When I was in eighth grade, I joined Edina High School activities, and now, three years later, I can hardly force myself to come to practice. However, my head start wasn’t as special as I once thought: the stream of bright-eyed and bushy-tailed middle schoolers infiltrating high school activities only to leave entirely lifeless is growing. Despite this, these unassuming tweens don’t understand that while they are becoming burned out, they are the spark that is taking opportunities away from actual high schoolers, making it clear that these tweens should not be allowed in our activities to prevent financial and competitive extracurricular failure at EHS.
The issues with allowing middle school involvement in high school-level activities start with its burden on high schoolers themselves by stealing their funding. To understand this, you must first understand the way funding at EHS works.
When you register for a high school activity, you pay a general fee. Take, for example, a hypothetical $165 fee to join the Science Olympiad. The activity collects the fee and sends it to the district admin, who adds it to a general pot for the entire district. The funds are then re-allocated to the activities at their set annual rate, which means it doesn’t matter if 80 or 200 people join Science Olympiad and pay the fee, because the team will still only receive their same block of $2,000 funding.

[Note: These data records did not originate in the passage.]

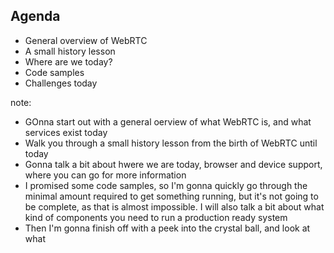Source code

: ##  <span class="highlight-alt">Agenda</span>

- General overview of WebRTC
- A small history lesson
- Where are we today?
- Code samples
- Challenges today

note:
- GOnna start out with a general oerview of what WebRTC is, and what services
  exist today
- Walk you through a small history lesson from the birth of WebRTC until today
- Gonna talk a bit about hwere we are today, browser and device support, where
  you can go for more information
- I promised some code samples, so I'm gonna quickly go through the minimal
  amount required to get something running, but it's not going to be complete,
  as that is almost impossible. I will also talk a bit about what kind of
  components you need to run a production ready system
- Then I'm gonna finish off with a peek into the crystal ball, and look at what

This system is exactly where the problem lies. When the population of middle schoolers in EHS activities proliferates across programs that rely on the school-level funding, it creates budgetary constraints that harm the high schoolers who are actually in need. And because more kids doesn’t equate to more money for the program, an influx of middle schoolers ultimately takes funding, coaching attention, and material resources away from sophomores and juniors who rely on support to achieve competitive goals during the most important years of high school. Thus, the funding, which is created to set students up for success, crumbles under the population overload brought on by middle school participation.
The issue doesn’t only affect high schoolers, but has adverse impacts on the kids themselves, who aren’t mature enough or ready for the ultra-competitive world they are thrust into. The world of competitive sports and activities takes time and puts extraordinary pressure on the shoulders of individuals who can hardly manage to carry their backpacks.
The message is especially true for people participating in organized sports. According to Dr. Bianca Edison, 90% of kids participate in organized sports in seventh and eighth grade, and by senior year, only 43% remain participants. Of the families she surveyed, overtraining and athlete burnout have been the largest contributors to students quitting sports.
And how could we blame them? The first year of extracurriculars is designed for freshmen, when being a newcomer means low commitment in a low-pressure environment, giving them a period of adjustment. Starting in eighth grade takes this away completely. By the time they get to high school, the competitive expectations placed on them are growing, forcing long training hours and high-pressure competition constantly. Of course they will be burned out by the time they are upperclassmen; the very model of starting in middle school sets them up to fail.
When I was in eighth grade, I joined high school activities and enjoyed the low-stakes commitment, but as soon as I came back for my JV year, I was immediately bombarded with assignments, time commitments, and pressure that seemed foreign to the first-year ease I once knew. So, I took it on, all while trying to learn the walls of a place I’d never been, make new friends, and finish the homework for classes that were infinitely harder than those I’d taken in middle school. But I was still holding myself to larger-than-life expectations, and when I couldn’t meet them, I practically spiraled. Now, I can’t bring myself to get better at an activity that once offered me a chance at any goal I wanted.
The EHS administration has a responsibility to provide its students the best opportunity possible and protect their mental health. Still, by allowing middle school participation, they erode any chance of success in our programs. It is high time that our district gives kids a chance to succeed instead of stoking the flames of failure.